You will have to look at the short term effects and the long term effects of this move separately. Let us look at some likely effects. This move could have a number of effects but we can broadly summarize the key effects as under. Firstly, it will surely compress the intraday trading volumes in the market since most of the trades continue to be heavily leveraged. Also, intraday trading platforms will now lose the leeway of cover orders. Secondly, this move will also hit option sellers. There used to be a lot of option selling happening in deep OTM options and also in stocks that were not too liquid. These higher margins applicable on option selling positions will largely make these non-lucrative. Lastly, we could see a greater shift in volumes towards institutions. One Nifty contract with a notional value of Rs.8 lakhs will entail a minimum margin of Rs.1 lakh even on intraday trades. That would mark a clear shift from intraday traders to institutions in the options space. However, this move could be positive for the markets in the long run. Let explain the reason.

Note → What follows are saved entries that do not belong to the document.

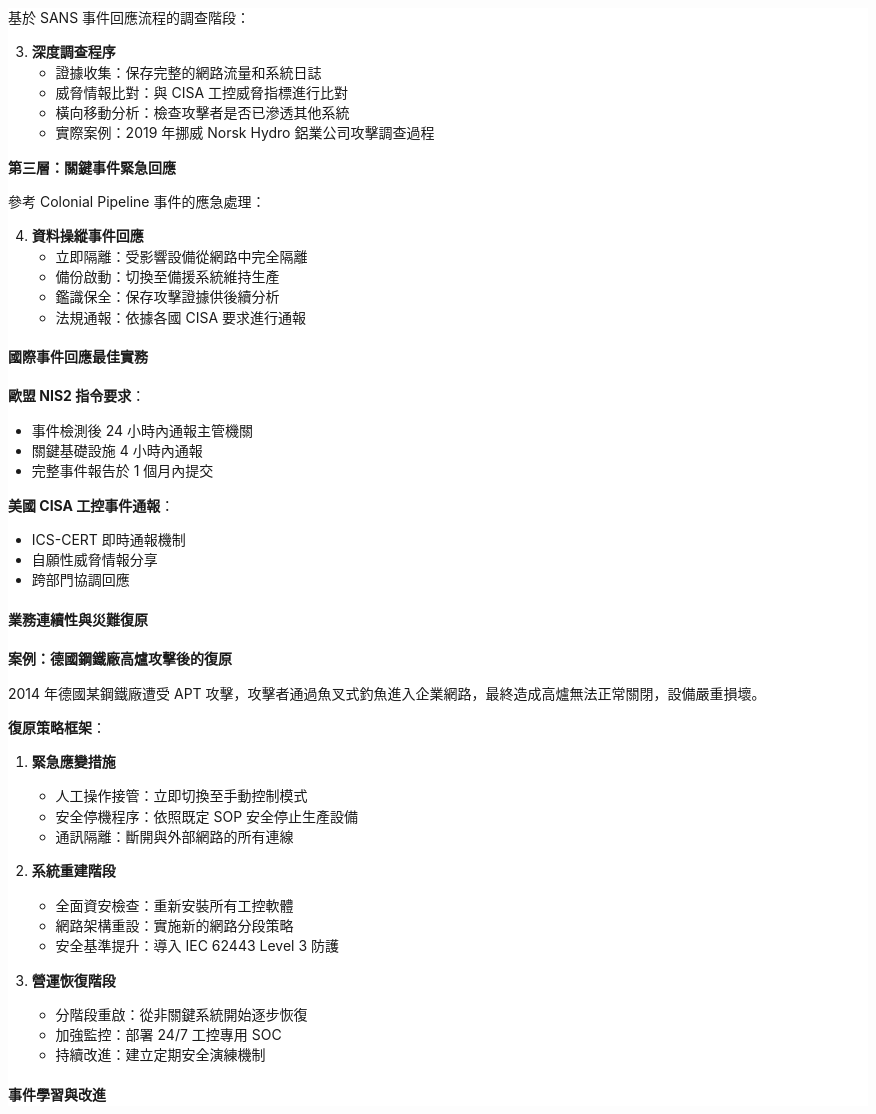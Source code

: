 基於 SANS 事件回應流程的調查階段：

3. **深度調查程序**
   - 證據收集：保存完整的網路流量和系統日誌
   - 威脅情報比對：與 CISA 工控威脅指標進行比對
   - 橫向移動分析：檢查攻擊者是否已滲透其他系統
   - 實際案例：2019 年挪威 Norsk Hydro 鋁業公司攻擊調查過程

**第三層：關鍵事件緊急回應**

參考 Colonial Pipeline 事件的應急處理：

4. **資料操縱事件回應**
   - 立即隔離：受影響設備從網路中完全隔離
   - 備份啟動：切換至備援系統維持生產
   - 鑑識保全：保存攻擊證據供後續分析
   - 法規通報：依據各國 CISA 要求進行通報

#### 國際事件回應最佳實務

**歐盟 NIS2 指令要求**：

- 事件檢測後 24 小時內通報主管機關
- 關鍵基礎設施 4 小時內通報
- 完整事件報告於 1 個月內提交

**美國 CISA 工控事件通報**：

- ICS-CERT 即時通報機制
- 自願性威脅情報分享
- 跨部門協調回應

#### 業務連續性與災難復原

**案例：德國鋼鐵廠高爐攻擊後的復原**

2014 年德國某鋼鐵廠遭受 APT 攻擊，攻擊者通過魚叉式釣魚進入企業網路，最終造成高爐無法正常關閉，設備嚴重損壞。

**復原策略框架**：

1. **緊急應變措施**

   - 人工操作接管：立即切換至手動控制模式
   - 安全停機程序：依照既定 SOP 安全停止生產設備
   - 通訊隔離：斷開與外部網路的所有連線

2. **系統重建階段**

   - 全面資安檢查：重新安裝所有工控軟體
   - 網路架構重設：實施新的網路分段策略
   - 安全基準提升：導入 IEC 62443 Level 3 防護

3. **營運恢復階段**
   - 分階段重啟：從非關鍵系統開始逐步恢復
   - 加強監控：部署 24/7 工控專用 SOC
   - 持續改進：建立定期安全演練機制

#### 事件學習與改進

While short term hiccups are likely to be there, this is likely to be beneficial in the long run. The prevalence of speculative volumes and tax transfers in illiquid options will substantially reduce. Of course, greater institutional participation will also mean that the futures and options market become more machine driven and less accessible to the retail investors. But that is the way it is in most developed markets. It will be the right step in that direction.